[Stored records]
=== Begin Enclosure ===

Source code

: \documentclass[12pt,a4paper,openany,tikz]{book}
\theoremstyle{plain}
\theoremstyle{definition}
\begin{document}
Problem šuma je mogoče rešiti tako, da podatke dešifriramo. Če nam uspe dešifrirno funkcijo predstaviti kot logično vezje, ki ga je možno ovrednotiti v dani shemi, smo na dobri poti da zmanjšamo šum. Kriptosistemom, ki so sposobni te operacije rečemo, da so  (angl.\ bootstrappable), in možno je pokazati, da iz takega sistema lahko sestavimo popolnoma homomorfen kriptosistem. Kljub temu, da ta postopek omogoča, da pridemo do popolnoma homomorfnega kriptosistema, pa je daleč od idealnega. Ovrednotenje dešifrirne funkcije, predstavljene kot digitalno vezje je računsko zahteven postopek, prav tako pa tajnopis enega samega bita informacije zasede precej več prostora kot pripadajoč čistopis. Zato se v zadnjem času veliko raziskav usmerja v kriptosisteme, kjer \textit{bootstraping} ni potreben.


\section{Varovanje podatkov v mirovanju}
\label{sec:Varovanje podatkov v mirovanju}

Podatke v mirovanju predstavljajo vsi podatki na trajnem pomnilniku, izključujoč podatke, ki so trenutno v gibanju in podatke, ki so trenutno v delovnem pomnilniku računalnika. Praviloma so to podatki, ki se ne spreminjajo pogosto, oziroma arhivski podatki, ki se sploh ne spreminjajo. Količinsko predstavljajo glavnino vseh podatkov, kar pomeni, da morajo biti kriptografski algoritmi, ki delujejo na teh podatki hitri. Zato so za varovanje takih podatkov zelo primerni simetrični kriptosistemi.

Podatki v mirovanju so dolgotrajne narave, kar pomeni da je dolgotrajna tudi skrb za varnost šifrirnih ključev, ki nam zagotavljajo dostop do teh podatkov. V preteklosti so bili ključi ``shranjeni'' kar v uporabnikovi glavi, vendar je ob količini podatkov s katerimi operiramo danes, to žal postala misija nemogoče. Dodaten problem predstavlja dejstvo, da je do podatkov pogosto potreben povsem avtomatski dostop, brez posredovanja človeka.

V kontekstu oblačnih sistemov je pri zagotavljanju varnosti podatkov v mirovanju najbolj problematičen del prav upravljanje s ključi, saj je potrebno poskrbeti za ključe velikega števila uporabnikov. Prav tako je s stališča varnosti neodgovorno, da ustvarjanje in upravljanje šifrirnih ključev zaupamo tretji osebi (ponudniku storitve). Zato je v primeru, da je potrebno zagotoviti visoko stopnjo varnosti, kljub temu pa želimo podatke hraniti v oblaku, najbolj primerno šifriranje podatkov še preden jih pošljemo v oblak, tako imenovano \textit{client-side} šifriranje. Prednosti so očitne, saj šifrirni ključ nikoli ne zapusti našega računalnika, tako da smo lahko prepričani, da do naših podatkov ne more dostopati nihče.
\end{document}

=== End Enclosure ===

__How to complete this task__.
Within the data above, find the lines that contain the word "theoremstyle" and copy each of them.

__Solution to the problem__.
\theoremstyle{plain}
\theoremstyle{definition}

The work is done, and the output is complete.